Assim, o teatro, que além de abrigar espetáculos, também sediava as assembleias da cidade e outras festividades, foi construído, juntamente com o templo de Afrodite e outros monumentos da cidade, como forma de celebrar a nova ordem romana e de marcar a inserção de Afrodísias nela. N. de Chaisemartin, ao analisar os motivos decorativos da fachada cênica do teatro, confere relevo ao motivo de Apolo citaredo coroado pelas Musas, que ocupa o nicho central. O conjunto escultórico evoca as glórias de Otávio, especialmente o triunfo em Áccio - Dioniso, o patrono dos espetáculos dramáticos é posto de lado em vista de sua associação com Marco Antônio. Segundo a autora, Otávio se vale do histórico de lealdade da cidade cária para com Roma e das suas relações pessoais com Zoilos para dar início a um programa ideológico centrado na propagação de sua imagem como Princeps que brevemente se espalharia por toda Ásia Menor, alcançando todo o Império. A particularidade do caso afrodisiense reside justamente em sua precocidade (é um dos primeiros monumentos com esse motivo e contemporâneo do templo de Apolo Palatino em Roma) e na riqueza de sua documentação, além de, pode-se acrescentar sem temor, na espetacular qualidade de seus monumentos, graças ao talento de exímios artesãos e ao mármore de qualidade superior de que dispunham.
Interessante também é verificar como este edifício é único na medida em que atesta a transição da arquitetura de tipo helenístico para o de tipo imperial na Ásia Menor, apresentando características que sugerem a influência de Vitrúvio, cujo tratado sobre arquitetura data de pouco antes da edificação do teatro. Isso de fato só é possível se pensarmos no papel desempenhado por Zoilos, um homem entre duas culturas, como atesta sua estela funerária em que é representado com a capa grega e com a toga romana, provando, como quer M. Beard (2017BEARD, M. (2017). SPQR: Uma história da Roma Antiga. São Paulo, Crítica., p. 514), que “na cultura do império romano, era possível ser ao mesmo tempo grego e romano”.

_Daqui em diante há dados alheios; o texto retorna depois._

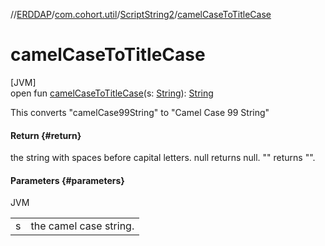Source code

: //[ERDDAP](../../../index.md)/[com.cohort.util](../index.md)/[ScriptString2](index.md)/[camelCaseToTitleCase](camel-case-to-title-case.md)

# camelCaseToTitleCase

[JVM]\
open fun [camelCaseToTitleCase](camel-case-to-title-case.md)(s: [String](https://docs.oracle.com/en/java/javase/21/docs/api/java.base/java/lang/String.html)): [String](https://docs.oracle.com/en/java/javase/21/docs/api/java.base/java/lang/String.html)

This converts &quot;camelCase99String&quot; to &quot;Camel Case 99 String&quot;

#### Return {#return}

the string with spaces before capital letters. null returns null. &quot;&quot; returns &quot;&quot;.

#### Parameters {#parameters}

JVM

| | |
|---|---|
| s | the camel case string. |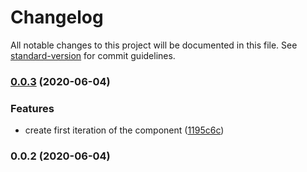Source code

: # Changelog

All notable changes to this project will be documented in this file. See [standard-version](https://github.com/conventional-changelog/standard-version) for commit guidelines.

### [0.0.3](https://github.com/haldunanil/react-pride/compare/v0.0.2...v0.0.3) (2020-06-04)


### Features

* create first iteration of the  component ([1195c6c](https://github.com/haldunanil/react-pride/commit/1195c6ce57339d253460ee3faaec43bb2a93077c))

### 0.0.2 (2020-06-04)
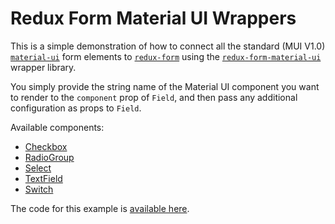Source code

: # Redux Form Material UI Wrappers

This is a simple demonstration of how to connect all the standard (MUI V1.0)
[`material-ui`](https://github.com/callemall/material-ui) form elements to
[`redux-form`](https://github.com/erikras/redux-form) using the
[`redux-form-material-ui`](https://github.com/erikras/redux-form-material-ui) wrapper library.

You simply provide the string name of the Material UI component you want to render to the
`component` prop of `Field`, and then pass any additional configuration as props to `Field`.

Available components:

* [Checkbox](http://www.material-ui.com/#/components/checkbox)
* [RadioGroup](http://www.material-ui.com/#/components/radio-button)
* [Select](http://www.material-ui.com/#/components/Select)
* [TextField](http://www.material-ui.com/#/components/text-field)
* [Switch](https://material.io/guidelines/components/lists-controls.html#lists-controls-types-of-list-controls)

The code for this example is
[available here](https://github.com/erikras/redux-form-material-ui/tree/master/example).
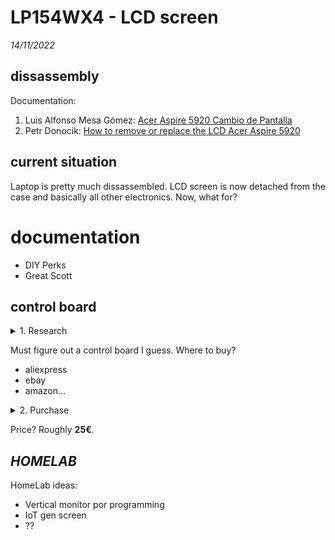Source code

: # LP154WX4 - LCD screen

*14/11/2022*

## dissassembly

Documentation:
1. Luis Alfonso Mesa Gómez: [Acer Aspire 5920 Cambio de Pantalla](https://youtu.be/x0UDrs3puYs)
2. Petr Donocik: [How to remove or replace the LCD Acer Aspire 5920](https://youtu.be/2LCX8BJcMU0)


## current situation

Laptop is pretty much dissassembled. LCD screen is now detached from the case and basically all other electronics. Now, what for?


# documentation

- DIY Perks
- Great Scott


## control board

<details>
<summary>1. Research</details>

Must figure out a control board I guess. Where to buy?

- aliexpress
- ebay
- amazon...

</details>


<details>
<summary>2. Purchase</details>

<!-- 24/11/2022 -->


Price? Roughly **25€**.























## $HOMELAB$

HomeLab ideas:
- Vertical monitor por programming
- IoT gen screen
- ??


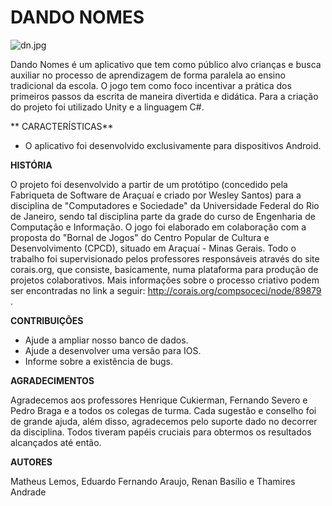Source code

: # **DANDO NOMES** #

![dn.jpg](https://bitbucket.org/repo/y6o65y/images/1866083674-dn.jpg)



Dando Nomes é um aplicativo que tem como público alvo crianças e busca auxiliar no processo de aprendizagem de forma paralela ao ensino tradicional da escola. O jogo tem como foco incentivar a prática dos primeiros passos da escrita de maneira divertida e didática. Para a criação do projeto foi utilizado Unity e a linguagem C#.
 
**
CARACTERÍSTICAS**

* O aplicativo foi desenvolvido exclusivamente para dispositivos Android.

**HISTÓRIA**

O projeto foi desenvolvido a partir de um protótipo (concedido pela Fabriqueta de Software de Araçuaí e criado por Wesley Santos) para a disciplina de "Computadores e Sociedade" da Universidade Federal do Rio de Janeiro, sendo tal disciplina parte da grade do curso de Engenharia de Computação e Informação. O jogo foi elaborado em colaboração com a proposta do "Bornal de Jogos" do Centro Popular de Cultura e Desenvolvimento (CPCD), situado em Araçuaí - Minas Gerais. Todo o trabalho foi supervisionado pelos professores responsáveis através do site corais.org, que consiste, basicamente, numa plataforma para produção de projetos colaborativos. Mais informações sobre o processo criativo podem ser encontradas no link a seguir: http://corais.org/compsoceci/node/89879 .

**CONTRIBUIÇÕES**

* Ajude a ampliar nosso banco de dados.
* Ajude a desenvolver uma versão para IOS.
* Informe sobre a existência de bugs.

**AGRADECIMENTOS**

Agradecemos aos professores Henrique Cukierman, Fernando Severo e Pedro Braga e a todos os colegas de turma. Cada sugestão e conselho foi de grande ajuda, além disso, agradecemos pelo suporte dado no decorrer da disciplina. Todos tiveram papéis cruciais para obtermos os resultados alcançados até então. 

**AUTORES**

Matheus Lemos,
Eduardo Fernando Araujo,
Renan Basílio e
Thamires Andrade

O teatro foi remodelado nas décadas e séculos posteriores para poder se adaptar às múltiplas funções que desempenhou. Outros benfeitores como Aristocles Molossos, na primeira metade do século I d.C., dão continuidade ao programa de Zoilos, dotando o prédio de novos assentos e das escadarias de acesso aos andares superiores da cena, cada vez mais adaptada aos oradores, e Hermas, que no final do mesmo século, reforma a orquestra. Por fim, em III d.C., novas mudanças são feitas, visando favorecer as lutas de gladiadores, espetáculos de caça e os balés aquáticos. O grupo escultórico também vai se enriquecendo, com o acréscimo de estátuas que celebram atletas que conquistaram renome para a cidade, além de outros cidadãos ilustres. Como nota Chaisemartain (2017, p. 181), o teatro de Afrodisias, apesar das adaptações sofridas para se adaptar à evolução dos espetáculos, manteve inalterada a fachada cênica, o que aponta para a sua relevância como depositária da memória coletiva dos cidadãos.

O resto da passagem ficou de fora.